Il dramma è all’apice. Mi chiedo prima di perdere i sensi cosa cavolo mi sta succedendo. Il giorno prima, mentre ero a sradicare le piante ormai rinsecchite dei pomodori, mi era caduto accidentalmente dalla mano un forbicione che terminava la sua corsa sul mio piede. L’urto mi aveva provocato nulla più che un dolorino e mai più avrei pensato all’epilogo che ora vi racconto: l’apoteosi del dolore in auto, l‘infermità in casa e una notte in bianco.

Col trascorrere delle ore notturne avevo sempre più male e tenevo il piede fuori dalle coperte per raffreddarlo (una eventuale influenza al piede non è comunque gradevole) in quanto calore e dolore erano ormai proporzionali. Negli stati di dormiveglia sognavo d’esser condannato all’amputazione dell’arto e un po’ mi spiaceva: fino ad ora ne hosempre avuti due, e ritrovarmi con uno solo forse potrebbe non bastarmi.

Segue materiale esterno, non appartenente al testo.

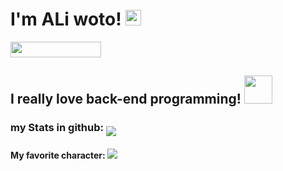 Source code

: 
<h1> I'm ALi woto!
  <img src="https://raw.githubusercontent.com/MartinHeinz/MartinHeinz/master/wave.gif" width="25px">
</h1>
<img align="botom" src="https://gpvc.arturio.dev/aliwoto" width="145px" height="25">

</hr>
<h2>
  <h2>
    I really love back-end programming!
    <img src="https://raw.githubusercontent.com/innng/innng/master/assets/kyubey.gif" width="45px">
   </h2>
</h2>
<h3>
  my Stats in github:
  <img align="middle" src="https://github-readme-stats.vercel.app/api?username=aliwoto&show_icons=true&&theme=tokyonight" />
</h3>
<h4>
  My favorite character: 
  <img id="Artoria_Pendoragon" align="bottom" src="https://raw.githubusercontent.com/ALiwoto/ALiwoto/main/fsn146.JPG"/>
</h4>
<!-- kyubey: https://raw.githubusercontent.com/innng/innng/master/assets/kyubey.gif -->


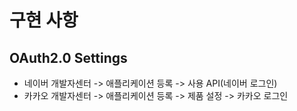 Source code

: 
# 구현 사항

## OAuth2.0 Settings

- 네이버 개발자센터 -> 애플리케이션 등록 -> 사용 API(네이버 로그인)
- 카카오 개발자센터 -> 애플리케이션 등록 -> 제품 설정 -> 카카오 로그인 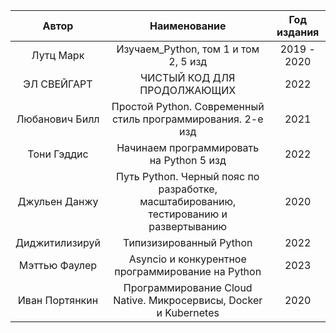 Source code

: |      Автор      |                                     Наименование                                      | Год издания |
|:---------------:|:-------------------------------------------------------------------------------------:|:-----------:|
|    Лутц Марк    |                         Изучаем_Python, том 1 и том 2, 5 изд                          | 2019 - 2020 |
|   ЭЛ СВЕЙГАРТ   |                              ЧИСТЫЙ КОД ДЛЯ ПРОДОЛЖАЮЩИХ                              |    2022     |
| Любанович Билл  |              Простой Python. Современный стиль программирования. 2-е изд              |    2021     |
|   Тони Гэддис   |                       Начинаем программировать на Python 5 изд                        |    2022     |
 |  Джульен Данжу  | Путь Pythoп. Черный пояс по разработке, масштабированию, тестированию и развертыванию |    2020     |
| Диджитилизируй  |                                Типизизированный Python                                |    2022     |
|  Мэттью Фаулер  |                   Asyncio и конкурентное программирование на Python                   |    2023     |
| Иван Портянкин  |           Программирование Cloud Native. Микросервисы, Docker и Kubernetes            |    2020     |



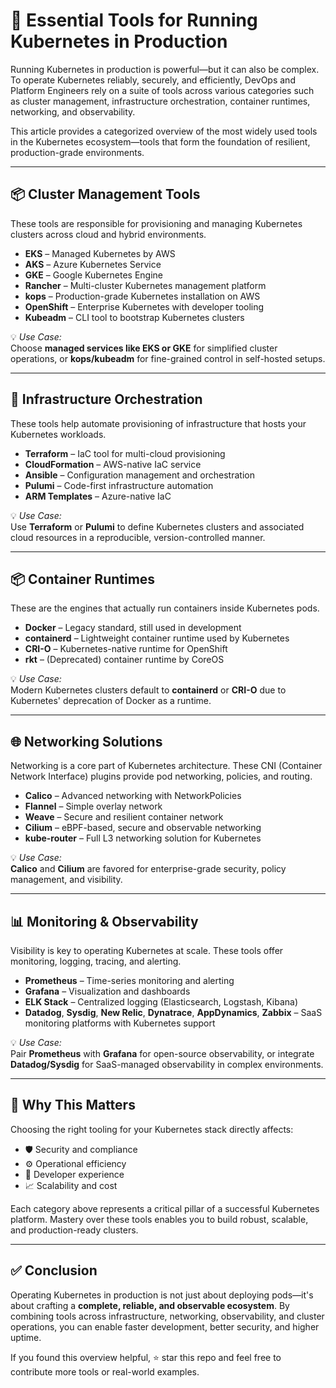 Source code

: # 🚀 Essential Tools for Running Kubernetes in Production

Running Kubernetes in production is powerful—but it can also be complex. To operate Kubernetes reliably, securely, and efficiently, DevOps and Platform Engineers rely on a suite of tools across various categories such as cluster management, infrastructure orchestration, container runtimes, networking, and observability.

This article provides a categorized overview of the most widely used tools in the Kubernetes ecosystem—tools that form the foundation of resilient, production-grade environments.

---

## 📦 Cluster Management Tools

These tools are responsible for provisioning and managing Kubernetes clusters across cloud and hybrid environments.

- **EKS** – Managed Kubernetes by AWS
- **AKS** – Azure Kubernetes Service
- **GKE** – Google Kubernetes Engine
- **Rancher** – Multi-cluster Kubernetes management platform
- **kops** – Production-grade Kubernetes installation on AWS
- **OpenShift** – Enterprise Kubernetes with developer tooling
- **Kubeadm** – CLI tool to bootstrap Kubernetes clusters

💡 *Use Case:*  
Choose **managed services like EKS or GKE** for simplified cluster operations, or **kops/kubeadm** for fine-grained control in self-hosted setups.

---

## 🔧 Infrastructure Orchestration

These tools help automate provisioning of infrastructure that hosts your Kubernetes workloads.

- **Terraform** – IaC tool for multi-cloud provisioning
- **CloudFormation** – AWS-native IaC service
- **Ansible** – Configuration management and orchestration
- **Pulumi** – Code-first infrastructure automation
- **ARM Templates** – Azure-native IaC

💡 *Use Case:*  
Use **Terraform** or **Pulumi** to define Kubernetes clusters and associated cloud resources in a reproducible, version-controlled manner.

---

## 📦 Container Runtimes

These are the engines that actually run containers inside Kubernetes pods.

- **Docker** – Legacy standard, still used in development
- **containerd** – Lightweight container runtime used by Kubernetes
- **CRI-O** – Kubernetes-native runtime for OpenShift
- **rkt** – (Deprecated) container runtime by CoreOS

💡 *Use Case:*  
Modern Kubernetes clusters default to **containerd** or **CRI-O** due to Kubernetes' deprecation of Docker as a runtime.

---

## 🌐 Networking Solutions

Networking is a core part of Kubernetes architecture. These CNI (Container Network Interface) plugins provide pod networking, policies, and routing.

- **Calico** – Advanced networking with NetworkPolicies
- **Flannel** – Simple overlay network
- **Weave** – Secure and resilient container network
- **Cilium** – eBPF-based, secure and observable networking
- **kube-router** – Full L3 networking solution for Kubernetes

💡 *Use Case:*  
**Calico** and **Cilium** are favored for enterprise-grade security, policy management, and visibility.

---

## 📊 Monitoring & Observability

Visibility is key to operating Kubernetes at scale. These tools offer monitoring, logging, tracing, and alerting.

- **Prometheus** – Time-series monitoring and alerting
- **Grafana** – Visualization and dashboards
- **ELK Stack** – Centralized logging (Elasticsearch, Logstash, Kibana)
- **Datadog**, **Sysdig**, **New Relic**, **Dynatrace**, **AppDynamics**, **Zabbix** – SaaS monitoring platforms with Kubernetes support

💡 *Use Case:*  
Pair **Prometheus** with **Grafana** for open-source observability, or integrate **Datadog/Sysdig** for SaaS-managed observability in complex environments.

---

## 🧠 Why This Matters

Choosing the right tooling for your Kubernetes stack directly affects:

- 🛡️ Security and compliance
- ⚙️ Operational efficiency
- 🧪 Developer experience
- 📈 Scalability and cost

Each category above represents a critical pillar of a successful Kubernetes platform. Mastery over these tools enables you to build robust, scalable, and production-ready clusters.

---

## ✅ Conclusion

Operating Kubernetes in production is not just about deploying pods—it's about crafting a **complete, reliable, and observable ecosystem**. By combining tools across infrastructure, networking, observability, and cluster operations, you can enable faster development, better security, and higher uptime.

If you found this overview helpful, ⭐ star this repo and feel free to contribute more tools or real-world examples.
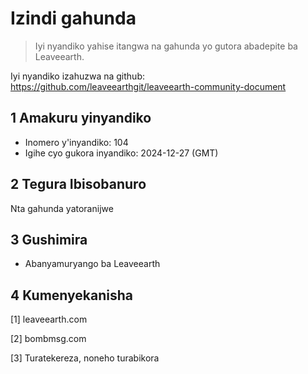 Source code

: # Izindi gahunda

>Iyi nyandiko yahise itangwa na gahunda yo gutora abadepite ba Leaveearth.

Iyi nyandiko izahuzwa na github: https://github.com/leaveearthgit/leaveearth-community-document

## 1 Amakuru yinyandiko

- Inomero y'inyandiko: 104
- Igihe cyo gukora inyandiko: 2024-12-27 (GMT)

## 2 Tegura Ibisobanuro

Nta gahunda yatoranijwe

## 3 Gushimira
* Abanyamuryango ba Leaveearth

## 4 Kumenyekanisha
[1] leaveearth.com

[2] bombmsg.com

[3] Turatekereza, noneho turabikora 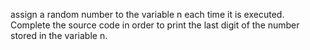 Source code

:  assign a random number to the variable n each time it is executed. Complete the source code in order to print the last digit of the number stored in the variable n.
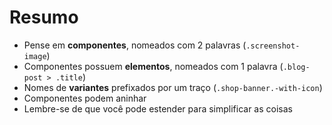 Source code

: # Resumo

* Pense em **componentes**, nomeados com 2 palavras (`.screenshot-image`)
* Componentes possuem **elementos**, nomeados com 1 palavra (`.blog-post > .title`)
* Nomes de **variantes** prefixados por um traço (`.shop-banner.-with-icon`)
* Componentes podem aninhar
* Lembre-se de que você pode estender para simplificar as coisas
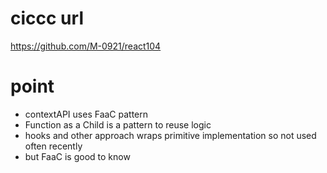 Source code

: # ciccc url

https://github.com/M-0921/react104

# point

- contextAPI uses FaaC pattern
- Function as a Child is a pattern to reuse logic
- hooks and other approach wraps primitive implementation so not used often recently
- but FaaC is good to know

Insomma, ieri mattina dopo essermi penosamente mosso tra le stanze di casa e vestito, non ho proprio potuto fare a meno di recarmi al Pronto Soccorso. Poiché non ero in pericolo di vita, stimavo che sarei passato tra le 10 e le 14 ore successive. Invece il miracolo: entrato nell’anticamera del Pronto reggendomi su un bastone da anziano, sono subito stato messo in una sedia a rotelle, fatto entrare al triage in tre secondi, fatta la lastra e avuto il tragico responso: trauma da schiacciamento a carico del I° dito del piede sinistro.

Un’infermiera afferra la carrozzella e inizia spingere ma non ci muoviamo di un centimetro. “Ma c’è il freno?”, si domanda mentre controlla le ruote; poi mi guarda e, sempre ad alta voce, si risponde: “Non c’è il freno, è lei che è pesante”. Collaboro spingendo sulle ruote con le mani; prendiamo il via e persino guadagniamo velocità tra i corridoi dove io faccio strada con il mio bastone, come un cavalleggero lanciato al galoppo sciabolando a destra e sinistra. L’ascensore sta per richiudersi ma io conficco il bastone tra le porte come se fosse un mostro e queste si riaprono. Recita il verbale: “Si applica bendaggio consensuale da mantenere per 2 settimane”.

Ho cronometrato i tempi: sono entrato alle ore 9:26 (triage) e sono stato dimesso alle 10:25. Sogno nella notte dolorosa o son desto in carrozzella?